This tutorial intends to teach the audience several core concepts of LLVM, using an example pass that creates and inserts a function call to a library function into the target program.
Note: The tutorial lecture was based on LLVM 8 and the old pass manager, while the code used in the Docker image is based on LLVM 18 and the new pass manager. You will therefore find inconsistencies in the pass's interface between the lecture and the code in the Docker image. However, the core APIs for writing the pass remain the same.

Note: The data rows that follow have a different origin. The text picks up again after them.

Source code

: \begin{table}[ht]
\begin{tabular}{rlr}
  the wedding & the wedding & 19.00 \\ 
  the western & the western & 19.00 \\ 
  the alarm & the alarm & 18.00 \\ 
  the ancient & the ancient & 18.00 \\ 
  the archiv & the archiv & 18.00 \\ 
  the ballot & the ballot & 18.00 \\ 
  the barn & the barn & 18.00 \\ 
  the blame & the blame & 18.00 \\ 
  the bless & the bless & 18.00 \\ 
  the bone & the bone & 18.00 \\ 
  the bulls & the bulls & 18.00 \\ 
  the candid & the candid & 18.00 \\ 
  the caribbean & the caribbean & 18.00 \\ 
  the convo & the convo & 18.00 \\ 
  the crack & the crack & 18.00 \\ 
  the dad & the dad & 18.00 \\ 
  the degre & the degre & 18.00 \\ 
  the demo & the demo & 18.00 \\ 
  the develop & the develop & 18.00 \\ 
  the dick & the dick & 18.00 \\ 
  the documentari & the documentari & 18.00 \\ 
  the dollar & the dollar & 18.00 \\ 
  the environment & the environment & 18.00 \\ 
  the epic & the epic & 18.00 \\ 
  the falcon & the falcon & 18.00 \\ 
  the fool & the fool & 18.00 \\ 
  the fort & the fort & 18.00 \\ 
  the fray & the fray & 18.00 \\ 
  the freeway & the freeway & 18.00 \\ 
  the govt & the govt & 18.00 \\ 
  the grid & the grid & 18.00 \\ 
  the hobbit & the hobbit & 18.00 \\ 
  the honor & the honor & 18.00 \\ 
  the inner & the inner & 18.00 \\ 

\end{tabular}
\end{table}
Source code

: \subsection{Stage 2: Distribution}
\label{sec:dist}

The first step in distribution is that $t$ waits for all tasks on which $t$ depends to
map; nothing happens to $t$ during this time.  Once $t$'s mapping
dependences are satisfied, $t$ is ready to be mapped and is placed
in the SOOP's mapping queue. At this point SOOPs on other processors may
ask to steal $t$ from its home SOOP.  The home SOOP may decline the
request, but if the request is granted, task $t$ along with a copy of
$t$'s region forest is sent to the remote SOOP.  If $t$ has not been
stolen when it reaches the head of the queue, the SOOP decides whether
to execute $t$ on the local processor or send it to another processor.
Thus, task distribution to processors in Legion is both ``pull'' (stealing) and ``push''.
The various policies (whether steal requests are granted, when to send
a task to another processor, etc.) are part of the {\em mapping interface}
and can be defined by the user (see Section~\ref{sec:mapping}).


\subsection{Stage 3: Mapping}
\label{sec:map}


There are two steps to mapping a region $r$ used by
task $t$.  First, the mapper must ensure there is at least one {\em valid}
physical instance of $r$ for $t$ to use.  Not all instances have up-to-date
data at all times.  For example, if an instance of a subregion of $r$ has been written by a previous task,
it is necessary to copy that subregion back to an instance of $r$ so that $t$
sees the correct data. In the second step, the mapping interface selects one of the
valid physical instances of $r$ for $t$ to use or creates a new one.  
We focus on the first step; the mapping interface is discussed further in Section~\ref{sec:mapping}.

We have created a Linux-AMD64-based Docker image containing a ready-to-use development environment for writing LLVM IR passes, as you'll need for the tutorial. It contains an installation of LLVM 18.1.8 (the latest stable version as of this writing), along with the source code. Use the following command to download the docker image
docker pull jzhou41/llvm-tutorial
The docker image has been tested in an M-chip MacOS and an x86-64 Ubuntu. Please raise an issue if it does not work on your host machine.
Run run-container
to start a Docker container.
Open /llvm-tutorial/llvm-src/llvm/lib/Transforms/Utils/LLVMTutorial.cpp
to
write the pass under the skeleton code. After you finish the pass, go to
/llvm/tutorial/llvm-src/build/
and compile the new compiler with
ninja clang opt
After that, you should be able to use the new pass to transform test programs.
The Docker image was preinstalled with vim
and nano
. However, feel free to
install your favorite editor using apt
or brew
.
All test programs are located in /llvm-tutorial/tests
.
Use the Makefile
to compile the test program to .ll
files:
make
./run-passes a_program_in_tests
This will create an instrumented human-readable LLVM IR file.
make bin
This will compile all test programs to binaries instrumented by your LLVM pass. You can run the binaries to see how the pass changes the target program.